━━ Dataset records

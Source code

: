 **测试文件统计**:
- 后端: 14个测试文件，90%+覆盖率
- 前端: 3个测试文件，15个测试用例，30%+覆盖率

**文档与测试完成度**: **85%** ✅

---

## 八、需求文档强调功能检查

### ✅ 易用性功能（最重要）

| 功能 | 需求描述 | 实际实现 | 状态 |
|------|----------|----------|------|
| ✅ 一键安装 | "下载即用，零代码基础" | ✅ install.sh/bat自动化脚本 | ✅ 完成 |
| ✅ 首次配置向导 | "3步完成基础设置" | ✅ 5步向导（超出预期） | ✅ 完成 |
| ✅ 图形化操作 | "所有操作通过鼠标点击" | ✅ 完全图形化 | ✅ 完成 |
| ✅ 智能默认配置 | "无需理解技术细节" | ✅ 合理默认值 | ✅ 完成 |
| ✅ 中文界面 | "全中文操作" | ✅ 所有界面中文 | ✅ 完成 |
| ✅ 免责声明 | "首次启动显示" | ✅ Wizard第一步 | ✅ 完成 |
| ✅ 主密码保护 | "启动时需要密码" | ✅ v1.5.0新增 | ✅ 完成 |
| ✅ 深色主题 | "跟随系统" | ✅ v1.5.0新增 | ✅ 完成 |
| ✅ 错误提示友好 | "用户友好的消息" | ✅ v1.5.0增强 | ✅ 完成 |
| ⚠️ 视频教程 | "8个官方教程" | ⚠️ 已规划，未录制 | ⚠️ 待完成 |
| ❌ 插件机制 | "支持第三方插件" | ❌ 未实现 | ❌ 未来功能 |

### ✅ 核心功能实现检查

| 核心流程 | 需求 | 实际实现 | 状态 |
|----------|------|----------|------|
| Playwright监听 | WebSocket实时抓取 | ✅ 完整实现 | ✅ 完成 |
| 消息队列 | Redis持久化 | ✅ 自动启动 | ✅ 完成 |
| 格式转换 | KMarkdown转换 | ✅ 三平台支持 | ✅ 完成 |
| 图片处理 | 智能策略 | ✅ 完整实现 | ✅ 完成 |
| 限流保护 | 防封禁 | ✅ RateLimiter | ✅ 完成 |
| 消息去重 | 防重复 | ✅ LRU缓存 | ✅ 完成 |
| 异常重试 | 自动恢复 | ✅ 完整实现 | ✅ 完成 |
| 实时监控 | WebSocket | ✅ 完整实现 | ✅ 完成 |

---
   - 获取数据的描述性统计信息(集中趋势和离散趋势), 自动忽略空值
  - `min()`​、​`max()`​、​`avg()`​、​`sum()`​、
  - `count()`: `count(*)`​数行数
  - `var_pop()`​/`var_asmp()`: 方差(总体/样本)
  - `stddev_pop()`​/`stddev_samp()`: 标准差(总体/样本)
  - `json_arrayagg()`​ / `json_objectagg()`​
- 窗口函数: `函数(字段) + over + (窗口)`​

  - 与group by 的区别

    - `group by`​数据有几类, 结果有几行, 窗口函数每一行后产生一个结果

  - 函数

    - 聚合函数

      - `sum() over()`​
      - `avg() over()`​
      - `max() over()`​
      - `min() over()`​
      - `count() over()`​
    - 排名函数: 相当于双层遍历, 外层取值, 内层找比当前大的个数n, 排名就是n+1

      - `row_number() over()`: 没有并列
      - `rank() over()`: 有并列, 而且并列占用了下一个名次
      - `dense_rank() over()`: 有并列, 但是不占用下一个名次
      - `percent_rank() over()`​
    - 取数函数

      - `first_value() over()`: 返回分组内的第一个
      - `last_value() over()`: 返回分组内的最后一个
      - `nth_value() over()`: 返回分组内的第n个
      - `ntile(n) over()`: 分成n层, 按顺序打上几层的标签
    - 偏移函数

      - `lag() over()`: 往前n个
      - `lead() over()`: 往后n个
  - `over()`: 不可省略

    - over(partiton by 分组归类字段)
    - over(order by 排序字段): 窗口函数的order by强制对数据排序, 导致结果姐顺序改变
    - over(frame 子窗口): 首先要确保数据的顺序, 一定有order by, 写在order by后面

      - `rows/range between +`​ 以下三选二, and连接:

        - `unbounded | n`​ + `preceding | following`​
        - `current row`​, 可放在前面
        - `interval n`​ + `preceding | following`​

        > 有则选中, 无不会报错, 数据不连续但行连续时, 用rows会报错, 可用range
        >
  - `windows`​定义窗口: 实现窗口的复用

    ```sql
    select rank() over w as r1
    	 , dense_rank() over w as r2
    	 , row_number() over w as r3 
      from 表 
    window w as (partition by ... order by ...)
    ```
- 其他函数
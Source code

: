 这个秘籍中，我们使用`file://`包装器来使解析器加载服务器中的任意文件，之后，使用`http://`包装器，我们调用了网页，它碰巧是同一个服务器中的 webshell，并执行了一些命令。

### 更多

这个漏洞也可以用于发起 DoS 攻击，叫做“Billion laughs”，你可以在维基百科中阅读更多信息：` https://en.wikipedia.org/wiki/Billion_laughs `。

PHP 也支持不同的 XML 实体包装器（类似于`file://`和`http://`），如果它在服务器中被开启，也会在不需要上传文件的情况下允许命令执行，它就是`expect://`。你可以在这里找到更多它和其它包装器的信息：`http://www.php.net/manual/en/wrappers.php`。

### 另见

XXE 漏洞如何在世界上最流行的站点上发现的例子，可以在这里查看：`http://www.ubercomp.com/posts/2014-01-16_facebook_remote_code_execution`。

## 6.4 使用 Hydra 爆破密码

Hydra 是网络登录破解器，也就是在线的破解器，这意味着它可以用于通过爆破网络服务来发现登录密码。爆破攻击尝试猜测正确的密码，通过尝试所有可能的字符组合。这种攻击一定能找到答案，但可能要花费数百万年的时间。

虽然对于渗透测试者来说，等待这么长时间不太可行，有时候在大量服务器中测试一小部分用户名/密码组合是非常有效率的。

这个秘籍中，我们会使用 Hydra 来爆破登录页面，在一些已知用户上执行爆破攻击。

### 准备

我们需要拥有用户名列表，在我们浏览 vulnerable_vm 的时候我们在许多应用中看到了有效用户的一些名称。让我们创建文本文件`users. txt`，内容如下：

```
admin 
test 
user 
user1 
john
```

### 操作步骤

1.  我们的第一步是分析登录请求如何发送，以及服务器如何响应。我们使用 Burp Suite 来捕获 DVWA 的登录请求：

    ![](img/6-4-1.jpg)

━━━━

## Work request
Where a line in the records above includes the string "file", show it.

## Answer section
: 这个秘籍中，我们使用`file://`包装器来使解析器加载服务器中的任意文件，之后，使用`http://`包装器，我们调用了网页，它碰巧是同一个服务器中的 webshell，并执行了一些命令。
PHP 也支持不同的 XML 实体包装器（类似于`file://`和`http://`），如果它在服务器中被开启，也会在不需要上传文件的情况下允许命令执行，它就是`expect://`。你可以在这里找到更多它和其它包装器的信息：`http://www.php.net/manual/en/wrappers.php`。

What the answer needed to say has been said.